# LiveEdit：面向实时扩散的流式视频编辑

- 来源：HuggingFace Daily Papers（社区热门论文）
- 发布时间：2026-06-25 08:00
- AIHOT 分数：51
- AIHOT 链接：https://aihot.virxact.com/items/cmr059nvo03zyslkic1aksa0h
- 原文链接：https://arxiv.org/abs/2606.26740

## AI 摘要

流式视频编辑面临背景保持与低延迟两大瓶颈。LiveEdit提出因果逐帧编辑框架，通过三阶段蒸馏将双向基础模型的编辑能力迁移至单向流式编辑器，实现稳定长时编辑。引入面向AR的掩码缓存跨帧复用区域计算，将推理速度提升至12.66 FPS，在流式基线中取得最优视觉质量，适用于交互式与增强现实场景。

## 正文

Streaming video editing has made rapid progress, yet practical deployment is still limited by two core issues: maintaining stable backgrounds and non-edited regions over time, and achieving the low latency required for real-time interactive scenarios. Meanwhile, recent streaming video generation methods are mostly developed for synthesis and cannot be directly applied to editing due to the strict preservation requirement and region-specific control. In this work, we present a novel streaming video editing framework that performs causal, frame-by-frame editing with strong content preservation and real-time responsiveness.

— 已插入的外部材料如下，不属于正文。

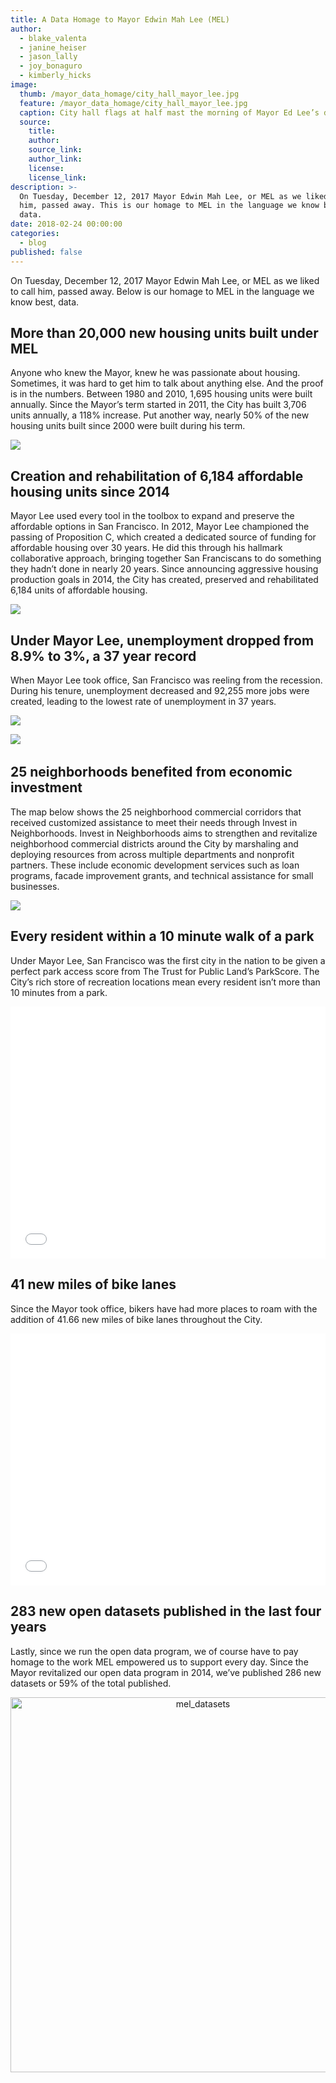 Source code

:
 ```yaml
---
title: A Data Homage to Mayor Edwin Mah Lee (MEL)
author:
  - blake_valenta
  - janine_heiser
  - jason_lally
  - joy_bonaguro
  - kimberly_hicks
image:
  thumb: /mayor_data_homage/city_hall_mayor_lee.jpg
  feature: /mayor_data_homage/city_hall_mayor_lee.jpg
  caption: City hall flags at half mast the morning of Mayor Ed Lee’s death.
  source:
    title:
    author:
    source_link:
    author_link:
    license:
    license_link:
description: >-
  On Tuesday, December 12, 2017 Mayor Edwin Mah Lee, or MEL as we liked to call
  him, passed away. This is our homage to MEL in the language we know best,
  data.
date: 2018-02-24 00:00:00
categories:
  - blog
published: false
---
```



On Tuesday, December 12, 2017 Mayor Edwin Mah Lee, or MEL as we liked to call him, passed away. Below is our homage to MEL in the language we know best, data.

## More than 20,000 new housing units built under MEL

Anyone who knew the Mayor, knew he was passionate about housing. Sometimes, it was hard to get him to talk about anything else. And the proof is in the numbers. Between 1980 and 2010, 1,695 housing units were built annually. Since the Mayor’s term started in 2011, the City has built 3,706 units annually, a 118% increase. Put another way, nearly 50% of the new housing units built since 2000 were built during his term.

![](/uploads/versions/housing-production-1---x----2691-1449x---.png)

## Creation and rehabilitation of 6,184 affordable housing units since 2014

Mayor Lee used every tool in the toolbox to expand and preserve the affordable options in San Francisco. In 2012, Mayor Lee championed the passing of Proposition C, which created a dedicated source of funding for affordable housing over 30 years. He did this through his hallmark collaborative approach, bringing together San Franciscans to do something they hadn’t done in nearly 20 years. Since announcing aggressive housing production goals in 2014, the City has created, preserved and rehabilitated 6,184 units of affordable housing.

![](/uploads/versions/aff-housing---x----2691-1449x---.png)

## Under Mayor Lee, unemployment dropped from 8.9% to 3%, a 37 year record

When Mayor Lee took office, San Francisco was reeling from the recession. During his tenure, unemployment decreased and 92,255 more jobs were created, leading to the lowest rate of unemployment in 37 years.

![](/uploads/versions/pasted-image-0---x----862-464x---.png)

![](/uploads/versions/pasted-image-0-1---x----862-464x---.png)​​​​​​​

<iframe id="plotly-dblakev:1" scrolling="no" src="https://plot.ly/~dblakev/1.embed?share_key=tOymhMWGRWiiq70p3BBNqN" style="max-width: 100%; visibility: hidden; position: absolute;" width="0" height="0" frameborder="0"></iframe>

## 25 neighborhoods benefited from economic investment

The map below shows the 25 neighborhood commercial corridors that received customized assistance to meet their needs through Invest in Neighborhoods. Invest in Neighborhoods aims to strengthen and revitalize neighborhood commercial districts around the City by marshaling and deploying resources from across multiple departments and nonprofit partners. These include economic development services such as loan programs, facade improvement grants, and technical assistance for small businesses.

![](/uploads/versions/map---x----625-723x---.png)

## Every resident within a 10 minute walk of a park

Under Mayor Lee, San Francisco was the first city in the nation to be given a perfect park access score from The Trust for Public Land’s ParkScore. The City’s rich store of recreation locations mean every resident isn’t more than 10 minutes from a park.

<style type="text/css">.embed-container {position: relative; padding-bottom: 80%; height: 0; max-width: 100%;} .embed-container iframe, .embed-container object, .embed-container iframe{position: absolute; top: 0; left: 0; width: 100%; height: 100%;} small{position: absolute; z-index: 40; bottom: 0; margin-bottom: -15px;}</style>

<div class="embed-container"><iframe scrolling="no" marginheight="0" marginwidth="0" title="SFParks" src="//www.arcgis.com/apps/Embed/index.html?webmap=8f75a340adf141ddb8c6848a4502db73&amp;extent=-122.5685,37.6973,-122.315,37.8221&amp;zoom=true&amp;previewImage=false&amp;scale=true&amp;disable_scroll=true&amp;theme=dark" width="500" height="400" frameborder="0"></iframe></div>

## 41 new miles of bike lanes

Since the Mayor took office, bikers have had more places to roam with the addition of 41.66 new miles of bike lanes throughout the City.

<style type="text/css">.embed-container {position: relative; padding-bottom: 80%; height: 0; max-width: 100%;} .embed-container iframe, .embed-container object, .embed-container iframe{position: absolute; top: 0; left: 0; width: 100%; height: 100%;} small{position: absolute; z-index: 40; bottom: 0; margin-bottom: -15px;}</style>

<div class="embed-container"><iframe scrolling="no" marginheight="0" marginwidth="0" title="Map_bike_lane" src="//www.arcgis.com/apps/Embed/index.html?webmap=679979050b7d40b7b80abdf236edd57f&amp;extent=-122.5511,37.6967,-122.2976,37.8215&amp;zoom=true&amp;previewImage=false&amp;scale=true&amp;disable_scroll=true&amp;theme=dark" width="500" height="400" frameborder="0"></iframe></div>

## 283 new open datasets published in the last four years

Lastly, since we run the open data program, we of course have to pay homage to the work MEL empowered us to support every day. Since the Mayor revitalized our open data program in 2014, we’ve published 286 new datasets or 59% of the total published.

<div data-plotly="dblakev/3" style="text-align: center; position: relative;"><a target="_blank" title="mel_datasets" style="display: block; text-align: center;" data-plotly="dblakev/3" href="https://plot.ly/~dblakev/3/"><img alt="mel_datasets" style="max-width: 100%;width: 600px;" data-plotly="dblakev/3" width="600" src="https://plot.ly/~dblakev/3.png" onerror="this.onerror=null;this.src='https://plot.ly/404.png';" /></a><iframe id="plotly-dblakev:3" scrolling="no" style="max-width: 100%; visibility: hidden; position: absolute;" src="https://plot.ly/~dblakev/3.embed" width="0" height="0" frameborder="0"></iframe></div>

Our key design is a three-stage distillation pipeline that progressively transfers editing capability from a powerful bidirectional foundation model to an efficient unidirectional streaming editor, enabling stable long-horizon edits without sacrificing visual fidelity. To further support real-time deployment, we introduce an AR-oriented mask cache that reuses region-related computation across frames, substantially reducing redundant processing and accelerating inference. Finally, we establish a dedicated benchmark for streaming video editing. Extensive evaluations demonstrate that our method achieves state-of-the-art visual quality among streaming baselines while drastically boosting inference speed to 12.66 FPS, making it suitable for interactive and augmented reality applications.